The sales staff that will not leave you alone are most likely commission based. They will let you find what you want because they usually have no idea of where anything is or what it is used for and cannot make any recommendations.

But come time to ring up the sale, they will collect their commission for "helping".

You have to remember that after a few months then long term employment benefits kick in and many shop owners believe that saving on this is better than having knowledgeable and competent sales staff for their bottom line. The clerks will not be there in a couple months but will move from selling electronics to selling baby clothes.

I know that this is not all the owners, perhaps not even the majority, but it is sufficient numbers that customer service really goes downhill here.


That is in part why I will pay the extra for Amazon even with a re-shipper (I use myus.com). Traffic is another part of why I love Amazon, their driver has to face it, not me. lol


----------



## greenstreak1946 (May 28, 2017)

We bought a computer hutch at the Gainsano mall. We looked it over and everything was fine. they said it would be ready to go in about an 1 hour. so we went and ate. Came back and it was all wrapped up. They carried it down to the tricycle and loaded it on top. We got home with it and carried it inside. We unwrapped it and lord behold the one side was all broken. I went back to the store and told them and showed them a picture of the damage. They said I had inspected it and said nothing was wrong. They had to break it when wrapping it up. I am sure they dropped the hutch on its side on the hard floor. So there is another case of being screwed. Never thought about standing there and watch them wrap it up.

art


----------



## M.C.A. (Feb 24, 2013)

When buying major electrical items make sure it's not one of those mom and pop spots and most larger branded such as SM or Abensons, Robinsons appliance centers ect.. do provide at an additional cost insurance so basically they can replace the item with a new one and it depends on how many years you want insurance for, it it's for 3 years the cost is about 1/3 the cost of the item.

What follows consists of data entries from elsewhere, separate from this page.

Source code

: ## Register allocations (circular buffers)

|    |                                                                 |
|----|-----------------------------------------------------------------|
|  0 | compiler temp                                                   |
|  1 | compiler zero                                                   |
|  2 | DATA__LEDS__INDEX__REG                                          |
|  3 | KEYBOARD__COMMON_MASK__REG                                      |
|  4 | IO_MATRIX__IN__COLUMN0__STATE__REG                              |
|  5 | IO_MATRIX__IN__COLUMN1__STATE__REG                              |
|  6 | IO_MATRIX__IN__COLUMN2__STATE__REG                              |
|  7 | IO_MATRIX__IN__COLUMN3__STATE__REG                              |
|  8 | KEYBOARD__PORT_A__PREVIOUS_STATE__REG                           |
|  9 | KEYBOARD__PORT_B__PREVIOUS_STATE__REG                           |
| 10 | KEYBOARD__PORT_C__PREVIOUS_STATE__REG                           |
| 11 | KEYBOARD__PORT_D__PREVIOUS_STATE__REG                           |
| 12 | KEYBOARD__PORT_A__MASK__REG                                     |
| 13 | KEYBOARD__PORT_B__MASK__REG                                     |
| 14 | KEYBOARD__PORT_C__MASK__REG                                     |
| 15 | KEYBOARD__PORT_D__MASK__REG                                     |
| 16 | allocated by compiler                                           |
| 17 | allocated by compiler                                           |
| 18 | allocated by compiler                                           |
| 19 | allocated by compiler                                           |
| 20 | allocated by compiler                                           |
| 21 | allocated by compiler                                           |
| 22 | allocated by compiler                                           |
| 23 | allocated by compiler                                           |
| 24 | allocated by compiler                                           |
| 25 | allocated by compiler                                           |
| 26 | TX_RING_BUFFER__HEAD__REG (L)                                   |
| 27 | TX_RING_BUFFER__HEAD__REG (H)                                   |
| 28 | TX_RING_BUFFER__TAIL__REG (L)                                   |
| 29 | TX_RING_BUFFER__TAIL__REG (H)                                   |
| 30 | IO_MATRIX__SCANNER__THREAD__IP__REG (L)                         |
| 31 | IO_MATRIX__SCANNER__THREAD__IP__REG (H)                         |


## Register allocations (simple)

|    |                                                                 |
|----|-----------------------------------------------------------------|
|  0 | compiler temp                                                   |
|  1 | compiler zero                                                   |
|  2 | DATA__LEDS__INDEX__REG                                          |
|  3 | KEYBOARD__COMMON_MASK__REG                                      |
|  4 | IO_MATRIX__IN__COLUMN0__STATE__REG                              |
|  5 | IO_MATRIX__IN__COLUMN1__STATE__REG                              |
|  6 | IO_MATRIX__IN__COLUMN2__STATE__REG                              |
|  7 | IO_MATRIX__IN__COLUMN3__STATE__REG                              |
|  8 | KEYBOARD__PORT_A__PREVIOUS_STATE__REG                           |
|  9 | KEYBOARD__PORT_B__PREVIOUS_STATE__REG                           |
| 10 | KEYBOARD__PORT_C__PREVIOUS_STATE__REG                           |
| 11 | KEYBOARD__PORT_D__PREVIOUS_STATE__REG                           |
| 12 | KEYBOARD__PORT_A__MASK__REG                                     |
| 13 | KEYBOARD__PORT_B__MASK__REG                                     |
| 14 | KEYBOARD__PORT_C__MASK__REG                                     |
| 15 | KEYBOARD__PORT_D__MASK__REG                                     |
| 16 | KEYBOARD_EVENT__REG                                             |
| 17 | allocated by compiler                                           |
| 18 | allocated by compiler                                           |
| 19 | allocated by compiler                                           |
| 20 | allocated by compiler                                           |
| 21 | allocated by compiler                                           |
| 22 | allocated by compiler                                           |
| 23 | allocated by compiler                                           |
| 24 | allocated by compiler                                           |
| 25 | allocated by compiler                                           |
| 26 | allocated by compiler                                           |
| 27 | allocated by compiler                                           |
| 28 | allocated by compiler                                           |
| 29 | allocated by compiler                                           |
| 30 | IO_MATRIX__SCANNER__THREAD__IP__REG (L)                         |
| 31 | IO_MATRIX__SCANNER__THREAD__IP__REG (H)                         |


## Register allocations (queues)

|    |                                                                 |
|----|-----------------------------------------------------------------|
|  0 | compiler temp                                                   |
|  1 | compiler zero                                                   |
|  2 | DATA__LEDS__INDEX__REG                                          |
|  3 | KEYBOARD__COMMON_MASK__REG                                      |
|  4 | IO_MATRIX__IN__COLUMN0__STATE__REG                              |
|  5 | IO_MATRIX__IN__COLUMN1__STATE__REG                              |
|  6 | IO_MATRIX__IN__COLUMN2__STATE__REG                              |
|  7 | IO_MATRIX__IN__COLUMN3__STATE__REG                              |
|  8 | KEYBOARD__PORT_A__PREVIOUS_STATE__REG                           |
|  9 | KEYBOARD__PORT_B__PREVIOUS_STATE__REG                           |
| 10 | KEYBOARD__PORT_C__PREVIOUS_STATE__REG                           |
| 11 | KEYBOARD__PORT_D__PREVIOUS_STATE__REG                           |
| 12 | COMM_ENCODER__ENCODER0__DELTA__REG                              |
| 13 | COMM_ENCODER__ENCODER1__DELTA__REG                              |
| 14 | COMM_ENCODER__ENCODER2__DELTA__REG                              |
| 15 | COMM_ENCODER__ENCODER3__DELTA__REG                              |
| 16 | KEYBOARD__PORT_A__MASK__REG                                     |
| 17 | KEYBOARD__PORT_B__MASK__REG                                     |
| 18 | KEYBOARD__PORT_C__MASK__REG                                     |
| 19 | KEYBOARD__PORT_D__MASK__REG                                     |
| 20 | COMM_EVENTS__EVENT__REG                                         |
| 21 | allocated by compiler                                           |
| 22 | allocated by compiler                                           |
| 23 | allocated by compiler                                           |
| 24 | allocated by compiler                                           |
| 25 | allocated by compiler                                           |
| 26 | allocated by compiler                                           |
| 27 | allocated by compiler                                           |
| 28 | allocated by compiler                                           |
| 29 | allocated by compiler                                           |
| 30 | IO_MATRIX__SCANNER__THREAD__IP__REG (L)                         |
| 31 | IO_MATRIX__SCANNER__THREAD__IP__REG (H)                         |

But basically the warranty could be from 1 - 6 months repair free and then after I think a year you pay for the labor only they cover the parts for life or depends on the warranty but her's the kicker you take it in and send it off for repair it comes back like my two 32" Coby TV's saying no parts available old stock and my TV's were 5 years old.

For sure Art when it comes to repairs such as computers, cell phones and wrapping up your products, don't leave and come back the person that makes the mistake or swaps computer parts Lol... this happened to me... I wanted my hard drive re formatted and it turned out later the technician swapped out my hard drive while we were out shopping I had to come back a month later and buy a new hard drive, my desk top was only two years old and I kept having issues with hard drive after that visit anyway the guy wasn't' working there anymore he got fired.

I shared this before but I want to share it again, we bought a large plastic table and the store worker was an older guy skinny with long hair really impatient also and he brought out the box with the table in it and I noticed something didn't look right the table seemed bent and his reply was it's not original lol, anyway my wife came out and I had her look at it and she said pull it out of the box and sure enough one of the legs was crushed also and the guy said he'd replace the leg only... my wife said she wouldn't buy it she wanted a new table the guy started giving us a hard time and I said what's the purpose of checking the product for damage if you won't replace it? It seemed to bother him even more and everyone was watching and surrounding us and they agreed with me so the guy went and got us another table.


----------



## Manitoba (Jun 25, 2014)

One of my Canadian credit cards has the premium package which includes additional warranty and loss prevention items purchased on the card.

I wonder if it would work for items purchased here?

The card usually gives a reasonable exchange rate so no currency conversion loss but I'd get the better warranty through the card.

I'll have to look up the card agreement and read the fine print.


----------